Celery tasks with batching (default from 1.0.1 and above)#

Recommended for: small-to-medium sized production deployments. This option has been load tested up to significant levels.

Event-routing-backends can be configured to batch requests to Ralph, mitigating many of the issues above while still keeping the simplicity of configuration. Batching is accomplished by a “this many or this long” check, so even on low traffic deployments events will only be delayed by a fixed amount of time. In load testing, batching at up to 1000 events allowed for loads over 50 events/sec on a single worker, which is enough for most production instances.

Pros:

  • The same as Celery above

  • Far fewer Celery tasks, reducing issues around worker contention and task delays, and greatly improved performance

  • Downstream outages have less impact

  • Much better resource utilization for ClickHouse

Cons:

  • Transformed events are stored in redis while waiting to be sent, increasing redis traffic and potential loss of events in a redis outage

  • Batching is not as well tested (as of Redwood) and may have edge cases until it has been used in production

Vector#

Recommended for: Resource-constrained Tutor local environments, experienced operators on larger deployments.

Vector is a log forwarding service that monitors the logs from docker containers or Kubernetes pods.
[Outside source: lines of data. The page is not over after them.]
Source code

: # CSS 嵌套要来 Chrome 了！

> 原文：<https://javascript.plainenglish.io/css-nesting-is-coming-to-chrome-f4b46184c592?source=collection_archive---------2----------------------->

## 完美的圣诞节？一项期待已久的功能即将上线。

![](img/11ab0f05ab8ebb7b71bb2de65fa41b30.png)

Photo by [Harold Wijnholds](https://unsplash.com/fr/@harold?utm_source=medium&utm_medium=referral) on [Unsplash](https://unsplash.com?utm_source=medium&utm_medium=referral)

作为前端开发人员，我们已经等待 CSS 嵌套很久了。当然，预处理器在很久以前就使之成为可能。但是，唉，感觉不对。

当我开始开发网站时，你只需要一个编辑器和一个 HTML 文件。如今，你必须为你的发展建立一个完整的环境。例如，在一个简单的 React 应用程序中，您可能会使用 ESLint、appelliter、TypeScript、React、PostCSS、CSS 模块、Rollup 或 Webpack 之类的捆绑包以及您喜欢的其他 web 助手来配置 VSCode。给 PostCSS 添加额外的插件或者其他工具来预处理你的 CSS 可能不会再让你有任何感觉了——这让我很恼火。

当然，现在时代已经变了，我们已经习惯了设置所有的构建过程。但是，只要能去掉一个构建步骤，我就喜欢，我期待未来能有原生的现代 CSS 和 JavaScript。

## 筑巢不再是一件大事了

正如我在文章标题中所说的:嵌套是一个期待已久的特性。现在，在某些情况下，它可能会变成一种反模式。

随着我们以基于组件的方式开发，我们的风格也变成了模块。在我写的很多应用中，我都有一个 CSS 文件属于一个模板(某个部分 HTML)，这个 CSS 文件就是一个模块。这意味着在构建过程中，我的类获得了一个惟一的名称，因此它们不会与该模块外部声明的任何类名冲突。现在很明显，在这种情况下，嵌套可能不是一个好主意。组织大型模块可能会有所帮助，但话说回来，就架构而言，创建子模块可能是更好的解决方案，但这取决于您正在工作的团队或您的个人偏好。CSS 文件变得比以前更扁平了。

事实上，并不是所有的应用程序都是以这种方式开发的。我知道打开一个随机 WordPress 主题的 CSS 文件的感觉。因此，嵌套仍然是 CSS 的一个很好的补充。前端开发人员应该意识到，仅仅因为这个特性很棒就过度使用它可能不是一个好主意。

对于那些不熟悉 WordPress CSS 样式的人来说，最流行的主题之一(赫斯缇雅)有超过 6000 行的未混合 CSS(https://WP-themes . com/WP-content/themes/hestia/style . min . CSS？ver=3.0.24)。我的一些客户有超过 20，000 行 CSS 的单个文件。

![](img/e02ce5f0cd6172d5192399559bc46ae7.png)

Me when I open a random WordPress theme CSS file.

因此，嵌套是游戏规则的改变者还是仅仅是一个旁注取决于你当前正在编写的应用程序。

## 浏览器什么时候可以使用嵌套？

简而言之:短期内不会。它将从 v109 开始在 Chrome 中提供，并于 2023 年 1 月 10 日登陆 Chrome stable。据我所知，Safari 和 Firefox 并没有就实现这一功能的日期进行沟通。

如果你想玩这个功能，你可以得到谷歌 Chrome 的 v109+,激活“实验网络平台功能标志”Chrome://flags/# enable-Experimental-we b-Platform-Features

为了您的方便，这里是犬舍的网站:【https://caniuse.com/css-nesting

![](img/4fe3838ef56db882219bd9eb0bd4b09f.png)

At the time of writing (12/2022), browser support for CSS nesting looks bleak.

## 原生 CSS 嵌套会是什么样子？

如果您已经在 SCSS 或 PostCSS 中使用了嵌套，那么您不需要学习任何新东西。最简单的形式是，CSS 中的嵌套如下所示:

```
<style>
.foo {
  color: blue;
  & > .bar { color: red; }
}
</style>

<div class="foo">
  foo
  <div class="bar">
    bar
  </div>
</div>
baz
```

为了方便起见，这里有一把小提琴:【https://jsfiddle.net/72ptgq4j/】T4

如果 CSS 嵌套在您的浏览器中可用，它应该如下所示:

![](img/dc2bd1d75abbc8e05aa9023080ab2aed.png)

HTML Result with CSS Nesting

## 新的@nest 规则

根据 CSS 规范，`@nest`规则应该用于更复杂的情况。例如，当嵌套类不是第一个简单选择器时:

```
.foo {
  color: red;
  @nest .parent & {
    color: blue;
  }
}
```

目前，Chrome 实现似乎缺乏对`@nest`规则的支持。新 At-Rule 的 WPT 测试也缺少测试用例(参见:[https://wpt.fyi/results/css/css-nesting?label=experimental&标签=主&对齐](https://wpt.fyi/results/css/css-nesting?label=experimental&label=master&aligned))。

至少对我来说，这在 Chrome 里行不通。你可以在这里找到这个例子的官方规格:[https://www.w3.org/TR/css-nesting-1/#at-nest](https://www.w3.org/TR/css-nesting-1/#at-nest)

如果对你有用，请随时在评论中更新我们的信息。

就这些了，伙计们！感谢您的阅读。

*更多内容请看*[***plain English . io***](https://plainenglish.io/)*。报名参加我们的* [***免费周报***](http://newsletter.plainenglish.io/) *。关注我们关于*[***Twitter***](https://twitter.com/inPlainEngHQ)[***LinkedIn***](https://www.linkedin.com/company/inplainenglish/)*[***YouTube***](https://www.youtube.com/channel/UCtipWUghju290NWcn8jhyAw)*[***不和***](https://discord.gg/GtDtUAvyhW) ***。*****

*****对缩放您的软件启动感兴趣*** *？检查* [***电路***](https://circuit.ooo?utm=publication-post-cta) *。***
It writes events directly to ClickHouse and automatically batches events based on volume. The LMS can be configured to transform and log xAPI events in-process and Vector will pick them up by reading the logs.

Pros:

  • Removes the need to run or scale Ralph

  • Automatic batching adjustments

  • Fastest delivery times to ClickHouse

  • Vector failures do not impact other systems

Cons:

  • It is a new service for most operators

  • Events are not de-duplicated before insert, which can result in some (mostly temporary) incorrect data in a disaster recovery

  • Disaster recovery hasn’t been tested with Aspects yet

  • Needs a pod run for every LMS or CMS Kubernetes worker

  • When run in-process, adds a small amount of overhead to any LMS request that sends an xAPI statement

Event Bus (experimental)#

Recommended for: Large-to-very-large instances, adventurous site operators, installations that already have Kafka or advanced use cases that can benefit from a multi-consumer architecture.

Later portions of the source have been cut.